* _Saved entries_:
======

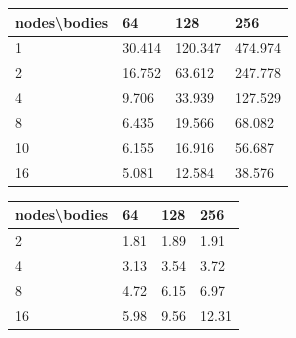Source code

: \documentclass[a4paper]{article}
\begin{document}
\begin{minipage}[b]{.40\textwidth}
  \centering
  \begin{tabular}{l|l|l|l}
  \centering
nodes\textbackslash bodies & 64 & 128 & 256 \\ \hline
1 & 30.414  & 120.347 & 474.974 \\ \hline
2 & 16.752 & 63.612 & 247.778 \\ \hline
4 & 9.706 & 33.939 & 127.529 \\ \hline
8 & 6.435 & 19.566 & 68.082 \\ \hline
10 & 6.155 & 16.916 & 56.687 \\ \hline
16 & 5.081 & 12.584 & 38.576 \\ 
    \hline
  \end{tabular}
  \label{tab:R1_t1}
\end{minipage} \qquad
\begin{minipage}[b]{.40\textwidth}
  \centering
  \begin{tabular}{l|l|l|l}
nodes\textbackslash bodies & 64 & 128 & 256 \\ \hline
2 & 1.81 & 1.89 & 1.91 \\ \hline
4 & 3.13 & 3.54 & 3.72 \\ \hline
8 & 4.72 & 6.15 & 6.97 \\ \hline
16 & 5.98 & 9.56	 & 12.31 \\ 	\hline
  \end{tabular}
  \label{tab:R1_t2}
\end{minipage}
\end{document}
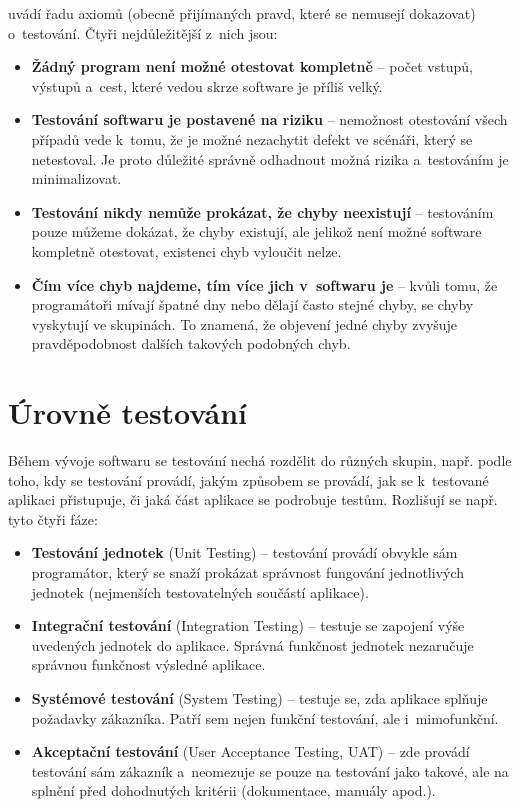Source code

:	\citep{Patton} uvádí řadu axiomů (obecně přijímaných pravd, které se nemusejí dokazovat) o~testování. Čtyři nejdůležitější z~nich jsou:
		\begin{itemize}
			\item \textbf{Žádný program není možné otestovat kompletně} -- počet vstupů, výstupů a~cest, které vedou skrze software je příliš velký.
			\item \textbf{Testování softwaru je postavené na riziku} -- nemožnost otestování všech případů vede k~tomu, že je možné nezachytit defekt ve scénáři, který se netestoval. Je proto důležité správně odhadnout možná rizika a~testováním je minimalizovat.
			\item \textbf{Testování nikdy nemůže prokázat, že chyby neexistují} -- testováním pouze můžeme dokázat, že chyby existují, ale jelikož není možné software kompletně otestovat, existenci chyb vyloučit nelze.
			\item \textbf{Čím více chyb najdeme, tím více jich v~softwaru je} -- kvůli tomu, že programátoři mívají špatné dny nebo dělají často stejné chyby, se chyby vyskytují ve skupinách. To znamená, že objevení jedné chyby zvyšuje pravděpodobnost dalších takových podobných chyb.
		\end{itemize}
		
		\section{Úrovně testování}
		Během vývoje softwaru se testování nechá rozdělit do různých skupin, např. podle toho, kdy se testování provádí, jakým způsobem se provádí, jak se k~testované aplikaci přistupuje, či jaká část aplikace se podrobuje testům. Rozlišují se např. tyto čtyři fáze:
			\begin{itemize}
				\item \textbf{Testování jednotek} (Unit Testing) -- testování provádí obvykle sám programátor, který se snaží prokázat správnost fungování jednotlivých jednotek (nejmenších testovatelných součástí aplikace).
				\item \textbf{Integrační testování} (Integration Testing) -- testuje se zapojení výše uvedených jednotek do aplikace. Správná funkčnost jednotek nezaručuje správnou funkčnost výsledné aplikace.
				\item \textbf{Systémové testování} (System Testing) -- testuje se, zda aplikace splňuje požadavky zákazníka. Patří sem nejen funkční testování, ale i~mimofunkční.
				\item \textbf{Akceptační testování} (User Acceptance Testing, UAT) -- zde provádí testování sám zákazník a~neomezuje se pouze na testování jako takové, ale na splnění před dohodnutých kritérii (dokumentace, manuály apod.).
			\end{itemize}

======

* _What you will do_: Return word for word the lines above from the line with "chyb vyloučit nelze." to the line with "testování, ale i~mimofunkční.", including both and leaving out all others.

* _Answer for the task_:
			\item \textbf{Testování nikdy nemůže prokázat, že chyby neexistují} -- testováním pouze můžeme dokázat, že chyby existují, ale jelikož není možné software kompletně otestovat, existenci chyb vyloučit nelze.
			\item \textbf{Čím více chyb najdeme, tím více jich v~softwaru je} -- kvůli tomu, že programátoři mívají špatné dny nebo dělají často stejné chyby, se chyby vyskytují ve skupinách. To znamená, že objevení jedné chyby zvyšuje pravděpodobnost dalších takových podobných chyb.
		\end{itemize}
		
		\section{Úrovně testování}
		Během vývoje softwaru se testování nechá rozdělit do různých skupin, např. podle toho, kdy se testování provádí, jakým způsobem se provádí, jak se k~testované aplikaci přistupuje, či jaká část aplikace se podrobuje testům. Rozlišují se např. tyto čtyři fáze:
			\begin{itemize}
				\item \textbf{Testování jednotek} (Unit Testing) -- testování provádí obvykle sám programátor, který se snaží prokázat správnost fungování jednotlivých jednotek (nejmenších testovatelných součástí aplikace).
				\item \textbf{Integrační testování} (Integration Testing) -- testuje se zapojení výše uvedených jednotek do aplikace. Správná funkčnost jednotek nezaručuje správnou funkčnost výsledné aplikace.
				\item \textbf{Systémové testování} (System Testing) -- testuje se, zda aplikace splňuje požadavky zákazníka. Patří sem nejen funkční testování, ale i~mimofunkční.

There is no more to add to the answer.